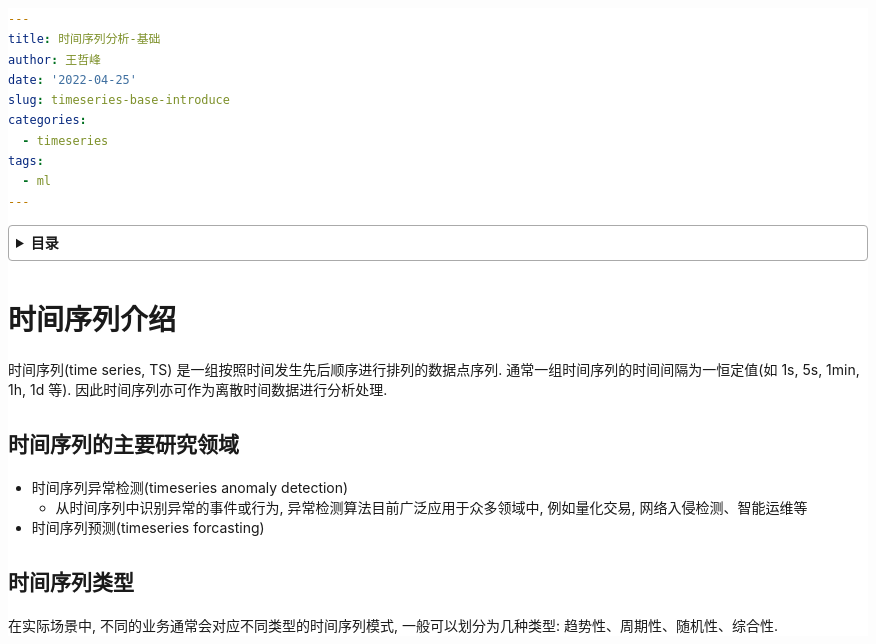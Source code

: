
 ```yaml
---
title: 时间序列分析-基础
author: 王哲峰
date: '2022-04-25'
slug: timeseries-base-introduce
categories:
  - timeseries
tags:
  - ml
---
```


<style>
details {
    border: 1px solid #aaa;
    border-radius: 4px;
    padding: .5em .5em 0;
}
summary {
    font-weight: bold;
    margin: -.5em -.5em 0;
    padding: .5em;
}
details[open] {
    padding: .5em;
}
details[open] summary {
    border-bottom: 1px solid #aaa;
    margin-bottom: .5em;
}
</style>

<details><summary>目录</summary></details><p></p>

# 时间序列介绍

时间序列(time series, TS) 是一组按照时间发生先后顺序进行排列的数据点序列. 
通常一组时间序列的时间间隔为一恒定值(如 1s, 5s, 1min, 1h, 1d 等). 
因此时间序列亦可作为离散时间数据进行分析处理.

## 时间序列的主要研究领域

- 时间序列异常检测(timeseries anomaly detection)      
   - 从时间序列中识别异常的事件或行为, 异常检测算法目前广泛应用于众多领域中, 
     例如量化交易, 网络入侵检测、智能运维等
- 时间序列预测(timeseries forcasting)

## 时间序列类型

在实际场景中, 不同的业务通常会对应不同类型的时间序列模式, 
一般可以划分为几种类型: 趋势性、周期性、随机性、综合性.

= = = = = = =

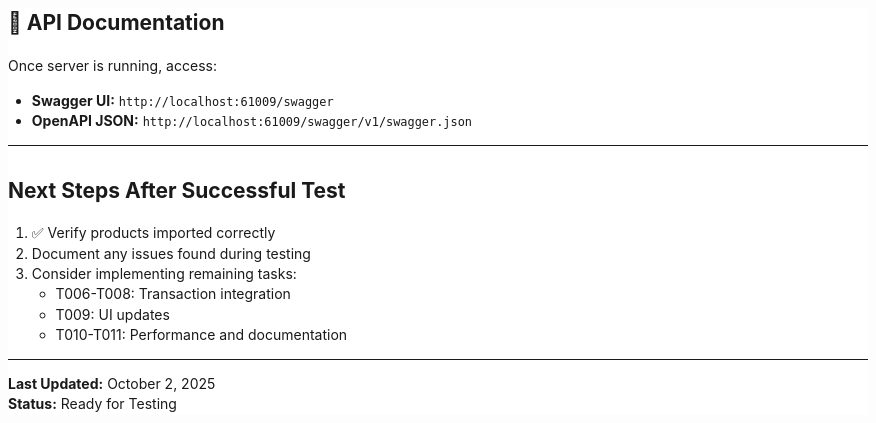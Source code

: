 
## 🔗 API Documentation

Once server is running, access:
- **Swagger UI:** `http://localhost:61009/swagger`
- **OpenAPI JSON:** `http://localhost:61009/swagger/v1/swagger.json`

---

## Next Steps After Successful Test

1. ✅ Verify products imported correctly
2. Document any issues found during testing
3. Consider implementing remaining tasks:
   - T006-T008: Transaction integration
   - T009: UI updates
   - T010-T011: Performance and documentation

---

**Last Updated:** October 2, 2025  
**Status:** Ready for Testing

= = = = = = =

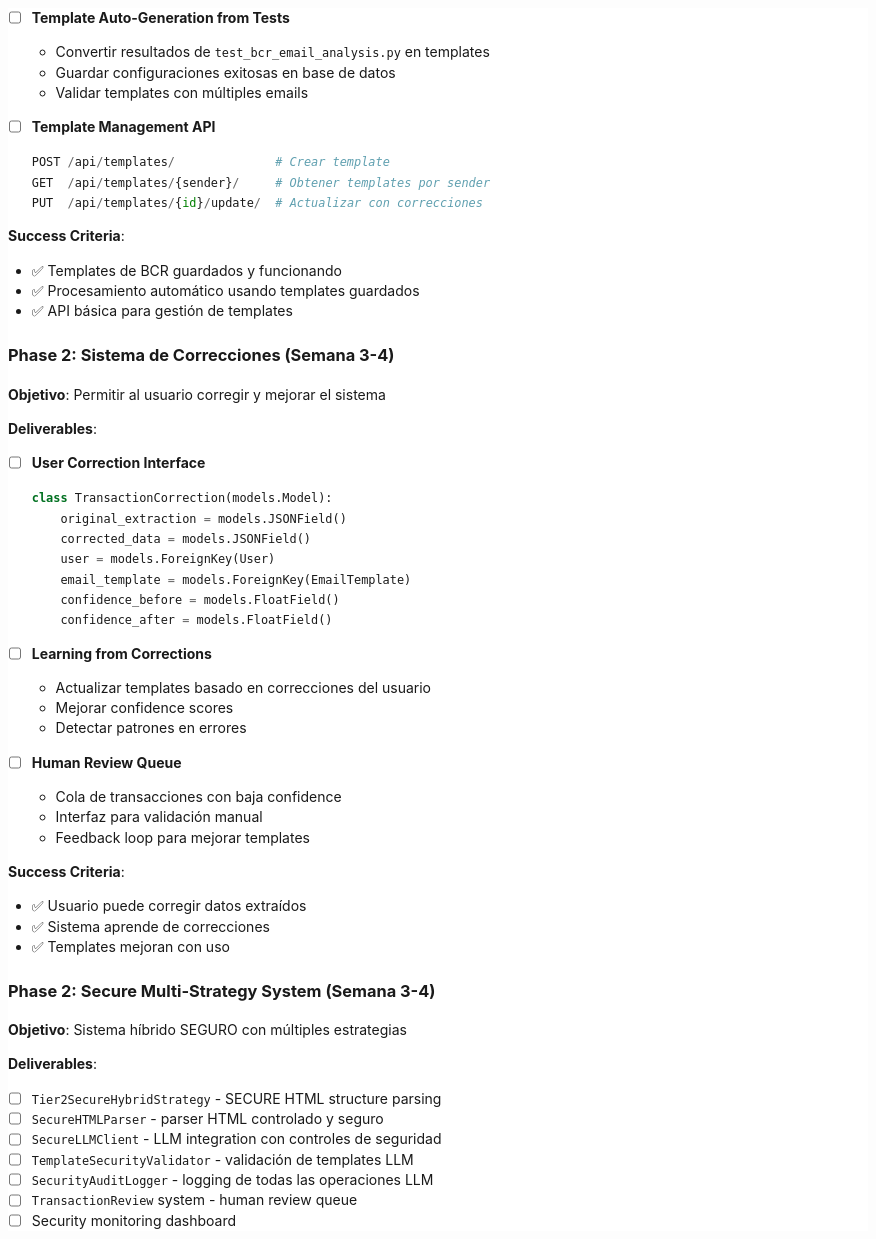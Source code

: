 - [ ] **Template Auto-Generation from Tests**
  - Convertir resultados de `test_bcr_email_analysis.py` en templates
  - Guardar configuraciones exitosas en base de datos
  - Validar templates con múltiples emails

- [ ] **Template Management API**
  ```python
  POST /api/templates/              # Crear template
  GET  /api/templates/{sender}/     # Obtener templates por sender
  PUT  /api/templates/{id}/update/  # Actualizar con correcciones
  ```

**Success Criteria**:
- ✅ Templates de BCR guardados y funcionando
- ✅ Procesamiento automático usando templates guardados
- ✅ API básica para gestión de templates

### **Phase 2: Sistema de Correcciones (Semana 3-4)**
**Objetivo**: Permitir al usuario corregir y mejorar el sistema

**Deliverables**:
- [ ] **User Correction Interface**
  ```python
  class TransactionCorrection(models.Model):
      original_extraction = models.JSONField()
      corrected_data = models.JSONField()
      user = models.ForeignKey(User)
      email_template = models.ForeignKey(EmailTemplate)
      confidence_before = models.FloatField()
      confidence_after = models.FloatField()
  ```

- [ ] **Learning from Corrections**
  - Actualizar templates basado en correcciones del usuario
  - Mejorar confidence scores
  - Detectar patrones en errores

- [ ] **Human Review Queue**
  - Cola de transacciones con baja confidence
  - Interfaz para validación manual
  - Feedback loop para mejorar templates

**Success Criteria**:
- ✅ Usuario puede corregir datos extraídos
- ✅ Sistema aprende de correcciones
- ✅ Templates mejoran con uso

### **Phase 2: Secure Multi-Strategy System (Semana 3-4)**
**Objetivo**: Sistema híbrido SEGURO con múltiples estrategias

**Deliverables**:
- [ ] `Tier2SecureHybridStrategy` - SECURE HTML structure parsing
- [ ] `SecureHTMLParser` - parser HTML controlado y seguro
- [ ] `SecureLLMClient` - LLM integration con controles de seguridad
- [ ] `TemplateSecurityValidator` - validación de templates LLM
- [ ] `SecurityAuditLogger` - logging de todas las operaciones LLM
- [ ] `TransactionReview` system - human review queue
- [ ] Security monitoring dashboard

= = = = = = =

• _To do_
Write out exactly the lines above between the line with "- Feedback loop para mejorar templates" and the line with "- [ ] Security monitoring dashboard", inclusive, and nothing beyond them.

• _Response below_
  - Feedback loop para mejorar templates

**Success Criteria**:
- ✅ Usuario puede corregir datos extraídos
- ✅ Sistema aprende de correcciones
- ✅ Templates mejoran con uso

### **Phase 2: Secure Multi-Strategy System (Semana 3-4)**
**Objetivo**: Sistema híbrido SEGURO con múltiples estrategias

**Deliverables**:
- [ ] `Tier2SecureHybridStrategy` - SECURE HTML structure parsing
- [ ] `SecureHTMLParser` - parser HTML controlado y seguro
- [ ] `SecureLLMClient` - LLM integration con controles de seguridad
- [ ] `TemplateSecurityValidator` - validación de templates LLM
- [ ] `SecurityAuditLogger` - logging de todas las operaciones LLM
- [ ] `TransactionReview` system - human review queue
- [ ] Security monitoring dashboard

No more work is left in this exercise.